## [REQUIRED ACTION]
Retype the complete listing exactly as it appears.

--- TASK MATERIAL Enclosed Below ---

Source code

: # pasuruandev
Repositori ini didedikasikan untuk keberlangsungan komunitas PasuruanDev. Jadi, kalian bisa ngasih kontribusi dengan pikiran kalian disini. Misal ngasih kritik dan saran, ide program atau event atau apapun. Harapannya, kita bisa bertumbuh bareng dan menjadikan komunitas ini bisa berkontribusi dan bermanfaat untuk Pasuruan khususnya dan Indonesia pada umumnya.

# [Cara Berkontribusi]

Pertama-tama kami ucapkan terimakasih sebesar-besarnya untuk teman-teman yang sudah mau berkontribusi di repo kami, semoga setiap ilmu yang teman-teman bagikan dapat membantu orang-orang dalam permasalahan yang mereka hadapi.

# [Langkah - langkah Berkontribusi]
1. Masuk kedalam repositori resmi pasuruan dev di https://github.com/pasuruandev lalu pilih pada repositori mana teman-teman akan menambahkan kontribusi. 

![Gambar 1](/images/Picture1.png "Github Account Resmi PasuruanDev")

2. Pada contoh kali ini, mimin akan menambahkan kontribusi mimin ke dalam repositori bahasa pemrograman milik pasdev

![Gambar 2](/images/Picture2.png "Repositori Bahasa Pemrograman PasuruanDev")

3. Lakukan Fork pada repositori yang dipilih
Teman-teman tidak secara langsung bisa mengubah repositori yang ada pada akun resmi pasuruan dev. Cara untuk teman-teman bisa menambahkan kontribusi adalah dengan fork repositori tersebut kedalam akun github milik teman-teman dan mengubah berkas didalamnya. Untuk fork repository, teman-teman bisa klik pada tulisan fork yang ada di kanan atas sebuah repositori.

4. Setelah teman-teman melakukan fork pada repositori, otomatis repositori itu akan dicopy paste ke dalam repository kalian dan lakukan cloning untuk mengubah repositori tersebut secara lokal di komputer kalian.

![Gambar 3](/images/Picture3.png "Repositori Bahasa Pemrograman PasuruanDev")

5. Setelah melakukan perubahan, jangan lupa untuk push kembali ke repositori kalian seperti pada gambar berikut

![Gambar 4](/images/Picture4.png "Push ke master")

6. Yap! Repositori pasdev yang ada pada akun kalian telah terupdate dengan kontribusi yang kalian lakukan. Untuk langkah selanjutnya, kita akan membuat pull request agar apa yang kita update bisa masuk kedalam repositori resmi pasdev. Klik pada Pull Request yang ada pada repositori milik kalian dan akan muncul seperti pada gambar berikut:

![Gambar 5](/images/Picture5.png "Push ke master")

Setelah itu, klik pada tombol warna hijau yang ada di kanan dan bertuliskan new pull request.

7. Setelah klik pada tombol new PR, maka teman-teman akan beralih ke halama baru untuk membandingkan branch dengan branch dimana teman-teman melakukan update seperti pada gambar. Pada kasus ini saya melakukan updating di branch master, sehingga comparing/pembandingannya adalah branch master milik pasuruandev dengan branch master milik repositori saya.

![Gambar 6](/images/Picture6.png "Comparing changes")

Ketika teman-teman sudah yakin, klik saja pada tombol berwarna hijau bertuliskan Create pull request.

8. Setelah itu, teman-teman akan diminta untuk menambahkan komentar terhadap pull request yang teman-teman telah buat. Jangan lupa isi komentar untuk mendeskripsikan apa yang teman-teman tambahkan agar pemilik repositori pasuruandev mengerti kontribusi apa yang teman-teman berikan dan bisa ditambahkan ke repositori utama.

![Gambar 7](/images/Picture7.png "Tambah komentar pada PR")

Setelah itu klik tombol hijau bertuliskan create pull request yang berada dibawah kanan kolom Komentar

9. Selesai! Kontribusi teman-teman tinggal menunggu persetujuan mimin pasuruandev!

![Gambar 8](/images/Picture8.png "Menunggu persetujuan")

--- End of Enclosed TASK MATERIAL ---

## [RESULT FOR THIS TASK]
Source code

: # pasuruandev
Repositori ini didedikasikan untuk keberlangsungan komunitas PasuruanDev. Jadi, kalian bisa ngasih kontribusi dengan pikiran kalian disini. Misal ngasih kritik dan saran, ide program atau event atau apapun. Harapannya, kita bisa bertumbuh bareng dan menjadikan komunitas ini bisa berkontribusi dan bermanfaat untuk Pasuruan khususnya dan Indonesia pada umumnya.

# [Cara Berkontribusi]

Pertama-tama kami ucapkan terimakasih sebesar-besarnya untuk teman-teman yang sudah mau berkontribusi di repo kami, semoga setiap ilmu yang teman-teman bagikan dapat membantu orang-orang dalam permasalahan yang mereka hadapi.

# [Langkah - langkah Berkontribusi]
1. Masuk kedalam repositori resmi pasuruan dev di https://github.com/pasuruandev lalu pilih pada repositori mana teman-teman akan menambahkan kontribusi. 

![Gambar 1](/images/Picture1.png "Github Account Resmi PasuruanDev")

2. Pada contoh kali ini, mimin akan menambahkan kontribusi mimin ke dalam repositori bahasa pemrograman milik pasdev

![Gambar 2](/images/Picture2.png "Repositori Bahasa Pemrograman PasuruanDev")

3. Lakukan Fork pada repositori yang dipilih
Teman-teman tidak secara langsung bisa mengubah repositori yang ada pada akun resmi pasuruan dev. Cara untuk teman-teman bisa menambahkan kontribusi adalah dengan fork repositori tersebut kedalam akun github milik teman-teman dan mengubah berkas didalamnya. Untuk fork repository, teman-teman bisa klik pada tulisan fork yang ada di kanan atas sebuah repositori.

4. Setelah teman-teman melakukan fork pada repositori, otomatis repositori itu akan dicopy paste ke dalam repository kalian dan lakukan cloning untuk mengubah repositori tersebut secara lokal di komputer kalian.

![Gambar 3](/images/Picture3.png "Repositori Bahasa Pemrograman PasuruanDev")

5. Setelah melakukan perubahan, jangan lupa untuk push kembali ke repositori kalian seperti pada gambar berikut

![Gambar 4](/images/Picture4.png "Push ke master")

6. Yap! Repositori pasdev yang ada pada akun kalian telah terupdate dengan kontribusi yang kalian lakukan. Untuk langkah selanjutnya, kita akan membuat pull request agar apa yang kita update bisa masuk kedalam repositori resmi pasdev. Klik pada Pull Request yang ada pada repositori milik kalian dan akan muncul seperti pada gambar berikut:

![Gambar 5](/images/Picture5.png "Push ke master")

Setelah itu, klik pada tombol warna hijau yang ada di kanan dan bertuliskan new pull request.

7. Setelah klik pada tombol new PR, maka teman-teman akan beralih ke halama baru untuk membandingkan branch dengan branch dimana teman-teman melakukan update seperti pada gambar. Pada kasus ini saya melakukan updating di branch master, sehingga comparing/pembandingannya adalah branch master milik pasuruandev dengan branch master milik repositori saya.

![Gambar 6](/images/Picture6.png "Comparing changes")

Ketika teman-teman sudah yakin, klik saja pada tombol berwarna hijau bertuliskan Create pull request.

8. Setelah itu, teman-teman akan diminta untuk menambahkan komentar terhadap pull request yang teman-teman telah buat. Jangan lupa isi komentar untuk mendeskripsikan apa yang teman-teman tambahkan agar pemilik repositori pasuruandev mengerti kontribusi apa yang teman-teman berikan dan bisa ditambahkan ke repositori utama.

![Gambar 7](/images/Picture7.png "Tambah komentar pada PR")

Setelah itu klik tombol hijau bertuliskan create pull request yang berada dibawah kanan kolom Komentar

9. Selesai! Kontribusi teman-teman tinggal menunggu persetujuan mimin pasuruandev!

![Gambar 8](/images/Picture8.png "Menunggu persetujuan")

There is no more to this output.